Activity -> Only certain lines below are wanted: those starting at the line containing "This Read Me" and ending at the line containing "The code can be", both included, each retyped exactly.

___ Materials provided

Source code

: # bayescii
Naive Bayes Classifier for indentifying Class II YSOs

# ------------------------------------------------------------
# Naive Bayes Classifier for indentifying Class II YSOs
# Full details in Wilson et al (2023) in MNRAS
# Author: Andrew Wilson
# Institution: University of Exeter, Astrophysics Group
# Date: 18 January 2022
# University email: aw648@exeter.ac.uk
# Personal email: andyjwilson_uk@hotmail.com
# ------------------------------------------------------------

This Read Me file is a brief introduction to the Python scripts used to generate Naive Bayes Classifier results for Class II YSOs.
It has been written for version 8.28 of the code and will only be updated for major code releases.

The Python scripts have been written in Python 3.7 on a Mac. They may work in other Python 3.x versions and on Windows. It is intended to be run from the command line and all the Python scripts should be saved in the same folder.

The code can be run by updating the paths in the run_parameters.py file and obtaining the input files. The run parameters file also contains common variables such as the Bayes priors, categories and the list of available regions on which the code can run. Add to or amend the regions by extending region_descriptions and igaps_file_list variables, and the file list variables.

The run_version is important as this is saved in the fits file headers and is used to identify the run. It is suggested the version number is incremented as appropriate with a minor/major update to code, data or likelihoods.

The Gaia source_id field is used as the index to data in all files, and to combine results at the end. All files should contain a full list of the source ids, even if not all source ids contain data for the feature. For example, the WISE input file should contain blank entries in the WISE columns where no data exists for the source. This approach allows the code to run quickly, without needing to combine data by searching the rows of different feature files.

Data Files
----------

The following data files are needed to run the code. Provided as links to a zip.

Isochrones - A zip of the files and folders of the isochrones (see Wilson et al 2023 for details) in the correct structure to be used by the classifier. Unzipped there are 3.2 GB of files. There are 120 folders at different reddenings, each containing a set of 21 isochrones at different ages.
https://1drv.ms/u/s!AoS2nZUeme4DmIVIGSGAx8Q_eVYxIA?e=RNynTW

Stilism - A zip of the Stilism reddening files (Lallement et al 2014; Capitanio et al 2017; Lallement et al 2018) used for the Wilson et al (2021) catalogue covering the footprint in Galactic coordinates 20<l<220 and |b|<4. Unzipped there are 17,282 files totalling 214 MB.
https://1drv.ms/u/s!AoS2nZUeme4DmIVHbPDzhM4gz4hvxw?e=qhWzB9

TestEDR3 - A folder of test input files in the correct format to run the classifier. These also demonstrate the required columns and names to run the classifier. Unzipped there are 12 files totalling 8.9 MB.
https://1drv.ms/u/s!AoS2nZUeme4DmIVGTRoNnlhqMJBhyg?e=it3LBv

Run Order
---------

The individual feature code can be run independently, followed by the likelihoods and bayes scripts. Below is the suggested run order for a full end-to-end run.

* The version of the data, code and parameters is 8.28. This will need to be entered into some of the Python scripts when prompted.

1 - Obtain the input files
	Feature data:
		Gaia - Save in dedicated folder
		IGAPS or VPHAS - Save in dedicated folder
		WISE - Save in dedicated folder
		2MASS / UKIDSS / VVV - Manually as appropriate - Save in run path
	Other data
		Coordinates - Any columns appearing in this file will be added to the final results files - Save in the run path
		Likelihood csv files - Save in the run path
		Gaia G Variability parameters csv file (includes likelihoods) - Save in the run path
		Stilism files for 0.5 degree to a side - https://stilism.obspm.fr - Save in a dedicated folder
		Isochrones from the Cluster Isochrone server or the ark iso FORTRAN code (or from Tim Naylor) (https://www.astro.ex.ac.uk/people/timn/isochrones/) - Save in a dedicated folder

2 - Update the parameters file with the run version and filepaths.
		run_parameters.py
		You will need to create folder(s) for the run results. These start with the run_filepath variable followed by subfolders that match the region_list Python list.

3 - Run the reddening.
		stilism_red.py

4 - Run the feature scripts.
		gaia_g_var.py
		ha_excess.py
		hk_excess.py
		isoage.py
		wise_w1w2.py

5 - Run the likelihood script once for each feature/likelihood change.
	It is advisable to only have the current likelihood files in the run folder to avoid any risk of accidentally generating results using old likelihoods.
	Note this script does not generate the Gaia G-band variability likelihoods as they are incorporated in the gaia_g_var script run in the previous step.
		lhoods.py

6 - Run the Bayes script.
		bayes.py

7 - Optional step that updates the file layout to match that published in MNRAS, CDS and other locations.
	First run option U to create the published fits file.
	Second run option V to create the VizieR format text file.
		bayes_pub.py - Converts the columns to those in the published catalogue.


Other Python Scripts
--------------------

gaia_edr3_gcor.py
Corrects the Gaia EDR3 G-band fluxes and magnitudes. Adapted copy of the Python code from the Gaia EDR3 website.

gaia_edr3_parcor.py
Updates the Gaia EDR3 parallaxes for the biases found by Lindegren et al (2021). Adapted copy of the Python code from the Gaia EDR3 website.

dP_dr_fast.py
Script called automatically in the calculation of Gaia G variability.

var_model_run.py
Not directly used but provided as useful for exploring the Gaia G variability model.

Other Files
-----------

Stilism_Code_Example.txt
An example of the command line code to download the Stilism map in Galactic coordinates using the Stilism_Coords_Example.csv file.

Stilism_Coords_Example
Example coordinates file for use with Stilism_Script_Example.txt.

______

Response below ->
This Read Me file is a brief introduction to the Python scripts used to generate Naive Bayes Classifier results for Class II YSOs.
It has been written for version 8.28 of the code and will only be updated for major code releases.

The Python scripts have been written in Python 3.7 on a Mac. They may work in other Python 3.x versions and on Windows. It is intended to be run from the command line and all the Python scripts should be saved in the same folder.

The code can be run by updating the paths in the run_parameters.py file and obtaining the input files. The run parameters file also contains common variables such as the Bayes priors, categories and the list of available regions on which the code can run. Add to or amend the regions by extending region_descriptions and igaps_file_list variables, and the file list variables.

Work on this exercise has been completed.